Updated

Venezuelan authorities on Saturday said they have captured a prominent Colombian drug trafficker wanted by the United States.

U.S. authorities had offered a reward of up to $5 million for information leading to the arrest of Salomon Camacho Mora.

Venezuelan intelligence and counter-drug agents captured the 65-year-old Colombian during the past week in the city of Valencia, the state-run Bolivarian News Agency reported. It was not immediately clear what steps led up to the arrest.

The U.S. State Department says on its Web site that Camacho began trafficking cocaine in the 1980s with Colombia's Medellin cartel, and later formed partnerships with other traffickers.

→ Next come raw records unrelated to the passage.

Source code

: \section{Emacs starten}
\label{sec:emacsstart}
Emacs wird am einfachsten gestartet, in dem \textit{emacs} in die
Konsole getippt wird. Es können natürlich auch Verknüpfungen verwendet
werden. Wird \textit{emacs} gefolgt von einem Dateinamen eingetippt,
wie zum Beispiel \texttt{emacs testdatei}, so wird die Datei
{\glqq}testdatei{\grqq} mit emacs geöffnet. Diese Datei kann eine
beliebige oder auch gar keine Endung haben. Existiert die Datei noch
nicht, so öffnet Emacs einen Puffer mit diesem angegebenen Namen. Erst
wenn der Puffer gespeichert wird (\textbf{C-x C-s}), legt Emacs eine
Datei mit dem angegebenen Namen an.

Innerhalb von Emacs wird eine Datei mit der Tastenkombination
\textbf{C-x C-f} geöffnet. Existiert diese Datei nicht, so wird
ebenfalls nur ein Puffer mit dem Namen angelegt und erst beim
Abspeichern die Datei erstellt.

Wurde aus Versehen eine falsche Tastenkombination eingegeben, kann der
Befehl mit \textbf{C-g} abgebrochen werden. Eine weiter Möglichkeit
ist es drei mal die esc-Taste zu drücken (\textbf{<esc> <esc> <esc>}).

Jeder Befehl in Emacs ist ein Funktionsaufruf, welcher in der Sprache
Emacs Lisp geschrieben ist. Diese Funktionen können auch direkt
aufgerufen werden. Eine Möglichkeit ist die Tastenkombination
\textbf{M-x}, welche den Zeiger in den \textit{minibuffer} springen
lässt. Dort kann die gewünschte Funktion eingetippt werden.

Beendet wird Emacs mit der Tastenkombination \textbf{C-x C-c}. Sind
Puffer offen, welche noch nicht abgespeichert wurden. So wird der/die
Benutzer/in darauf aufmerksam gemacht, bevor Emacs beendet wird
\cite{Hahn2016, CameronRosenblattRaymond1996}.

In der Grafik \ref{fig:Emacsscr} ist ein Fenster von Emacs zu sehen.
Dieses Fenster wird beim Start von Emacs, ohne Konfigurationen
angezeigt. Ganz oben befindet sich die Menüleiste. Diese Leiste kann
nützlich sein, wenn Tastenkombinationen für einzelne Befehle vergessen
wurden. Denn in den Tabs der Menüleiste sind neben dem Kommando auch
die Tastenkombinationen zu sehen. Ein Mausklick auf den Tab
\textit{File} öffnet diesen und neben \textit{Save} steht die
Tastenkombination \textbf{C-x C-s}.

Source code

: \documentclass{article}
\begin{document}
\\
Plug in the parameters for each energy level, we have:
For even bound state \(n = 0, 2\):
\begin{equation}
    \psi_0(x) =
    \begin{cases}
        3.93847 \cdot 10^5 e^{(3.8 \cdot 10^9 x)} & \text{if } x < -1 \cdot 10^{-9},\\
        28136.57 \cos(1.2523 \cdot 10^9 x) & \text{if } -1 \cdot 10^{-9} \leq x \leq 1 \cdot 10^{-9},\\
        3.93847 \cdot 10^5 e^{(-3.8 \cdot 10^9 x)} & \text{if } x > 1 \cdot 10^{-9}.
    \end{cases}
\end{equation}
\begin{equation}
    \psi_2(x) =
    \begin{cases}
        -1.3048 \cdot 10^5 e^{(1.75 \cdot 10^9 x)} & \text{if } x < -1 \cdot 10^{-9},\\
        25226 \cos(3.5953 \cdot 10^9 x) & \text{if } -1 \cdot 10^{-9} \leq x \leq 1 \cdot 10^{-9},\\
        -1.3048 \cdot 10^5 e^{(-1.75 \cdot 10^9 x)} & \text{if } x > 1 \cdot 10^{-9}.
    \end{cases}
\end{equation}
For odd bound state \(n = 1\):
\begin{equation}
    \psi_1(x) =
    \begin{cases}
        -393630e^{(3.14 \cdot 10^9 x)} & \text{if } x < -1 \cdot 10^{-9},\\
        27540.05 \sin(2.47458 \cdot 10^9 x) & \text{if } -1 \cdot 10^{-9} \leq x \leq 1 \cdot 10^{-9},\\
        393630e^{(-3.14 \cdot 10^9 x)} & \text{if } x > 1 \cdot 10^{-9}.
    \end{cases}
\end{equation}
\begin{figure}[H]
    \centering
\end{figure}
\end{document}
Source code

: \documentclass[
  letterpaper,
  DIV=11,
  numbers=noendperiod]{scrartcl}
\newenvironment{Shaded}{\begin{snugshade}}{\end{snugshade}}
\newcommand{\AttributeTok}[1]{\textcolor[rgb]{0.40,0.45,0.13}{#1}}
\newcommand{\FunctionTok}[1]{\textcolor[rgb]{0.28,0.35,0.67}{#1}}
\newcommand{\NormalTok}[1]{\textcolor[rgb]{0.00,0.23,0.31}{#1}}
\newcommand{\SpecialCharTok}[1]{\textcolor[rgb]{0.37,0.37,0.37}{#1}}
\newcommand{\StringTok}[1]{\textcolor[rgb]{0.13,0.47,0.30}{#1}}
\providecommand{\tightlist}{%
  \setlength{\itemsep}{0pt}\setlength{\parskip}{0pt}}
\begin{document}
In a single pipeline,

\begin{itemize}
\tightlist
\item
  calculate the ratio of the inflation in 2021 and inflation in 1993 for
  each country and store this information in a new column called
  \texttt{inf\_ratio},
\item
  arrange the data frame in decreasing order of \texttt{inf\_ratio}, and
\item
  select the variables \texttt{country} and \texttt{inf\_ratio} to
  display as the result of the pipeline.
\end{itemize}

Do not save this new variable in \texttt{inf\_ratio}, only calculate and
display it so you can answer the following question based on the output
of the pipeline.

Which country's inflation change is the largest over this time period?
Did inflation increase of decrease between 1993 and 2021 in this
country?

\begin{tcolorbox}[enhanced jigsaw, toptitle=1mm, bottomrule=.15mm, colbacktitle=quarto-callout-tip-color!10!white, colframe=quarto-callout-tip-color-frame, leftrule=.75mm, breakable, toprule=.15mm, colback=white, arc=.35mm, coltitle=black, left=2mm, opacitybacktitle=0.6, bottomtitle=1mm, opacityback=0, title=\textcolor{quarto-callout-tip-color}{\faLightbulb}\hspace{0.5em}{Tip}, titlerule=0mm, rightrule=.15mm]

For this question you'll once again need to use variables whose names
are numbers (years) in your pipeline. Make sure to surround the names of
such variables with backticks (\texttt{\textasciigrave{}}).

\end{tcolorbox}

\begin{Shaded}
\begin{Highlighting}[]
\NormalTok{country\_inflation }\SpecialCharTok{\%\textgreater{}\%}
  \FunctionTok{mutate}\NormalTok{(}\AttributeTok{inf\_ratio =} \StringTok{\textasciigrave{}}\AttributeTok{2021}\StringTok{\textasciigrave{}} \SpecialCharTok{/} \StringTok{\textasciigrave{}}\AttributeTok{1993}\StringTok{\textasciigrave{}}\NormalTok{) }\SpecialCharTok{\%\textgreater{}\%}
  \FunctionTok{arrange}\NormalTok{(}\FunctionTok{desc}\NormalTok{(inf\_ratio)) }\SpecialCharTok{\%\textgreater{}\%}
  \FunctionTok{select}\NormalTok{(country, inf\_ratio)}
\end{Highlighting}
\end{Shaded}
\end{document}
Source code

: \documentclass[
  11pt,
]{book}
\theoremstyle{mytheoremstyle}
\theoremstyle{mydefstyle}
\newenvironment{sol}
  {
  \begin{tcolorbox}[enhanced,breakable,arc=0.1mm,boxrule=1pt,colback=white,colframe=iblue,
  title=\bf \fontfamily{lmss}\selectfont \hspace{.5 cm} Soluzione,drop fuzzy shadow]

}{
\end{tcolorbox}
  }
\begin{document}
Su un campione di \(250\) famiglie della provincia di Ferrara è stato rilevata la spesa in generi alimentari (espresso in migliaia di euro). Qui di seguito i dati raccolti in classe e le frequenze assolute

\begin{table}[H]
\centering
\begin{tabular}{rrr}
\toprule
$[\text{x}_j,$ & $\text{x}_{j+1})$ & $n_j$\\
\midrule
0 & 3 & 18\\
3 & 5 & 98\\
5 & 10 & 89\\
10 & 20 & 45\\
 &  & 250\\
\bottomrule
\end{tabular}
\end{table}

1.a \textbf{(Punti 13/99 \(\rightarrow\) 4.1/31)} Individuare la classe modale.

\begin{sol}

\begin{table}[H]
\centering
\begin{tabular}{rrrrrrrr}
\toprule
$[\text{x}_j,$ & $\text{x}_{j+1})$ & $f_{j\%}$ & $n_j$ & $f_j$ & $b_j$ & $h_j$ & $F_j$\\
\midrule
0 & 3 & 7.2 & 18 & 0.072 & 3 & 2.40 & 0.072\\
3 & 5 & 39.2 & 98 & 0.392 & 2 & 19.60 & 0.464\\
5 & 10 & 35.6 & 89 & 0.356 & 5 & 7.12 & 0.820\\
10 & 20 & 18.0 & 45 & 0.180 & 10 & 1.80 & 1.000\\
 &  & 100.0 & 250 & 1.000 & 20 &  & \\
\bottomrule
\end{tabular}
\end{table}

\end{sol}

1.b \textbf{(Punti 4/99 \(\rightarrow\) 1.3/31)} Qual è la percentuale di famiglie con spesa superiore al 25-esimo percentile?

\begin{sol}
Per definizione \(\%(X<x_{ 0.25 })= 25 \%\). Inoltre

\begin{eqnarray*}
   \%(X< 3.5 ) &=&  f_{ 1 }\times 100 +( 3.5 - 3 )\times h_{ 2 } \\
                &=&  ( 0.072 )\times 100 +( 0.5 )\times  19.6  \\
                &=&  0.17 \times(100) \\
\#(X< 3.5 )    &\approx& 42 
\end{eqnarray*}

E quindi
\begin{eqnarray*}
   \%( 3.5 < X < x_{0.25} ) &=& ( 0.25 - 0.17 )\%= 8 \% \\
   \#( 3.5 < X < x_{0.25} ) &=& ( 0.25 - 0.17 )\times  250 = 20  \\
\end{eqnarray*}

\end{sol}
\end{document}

U.S. authorities say that since 1998 he had worked with the trafficker Hermagoras Gonzalez Polanco in what has been called the Guajira cartel, and that the two men were responsible for sending as much as 10 tons of cocaine to the U.S. between 1999 and 2000 alone.

Venezuelan authorities previously captured Gonzalez in 2008, saying his name was Armando Gonzalez Apushana.

The U.S. State Department says the two were thought to have ties to Dominican drug organizations that paid for drugs through a money laundering scheme.

Camacho was indicted in Florida in 1991 for conspiracy to distribute cocaine, and in New Jersey in 2002 for money laundering. A subsequent 2005 indictment against Camacho and other associates included those same charges.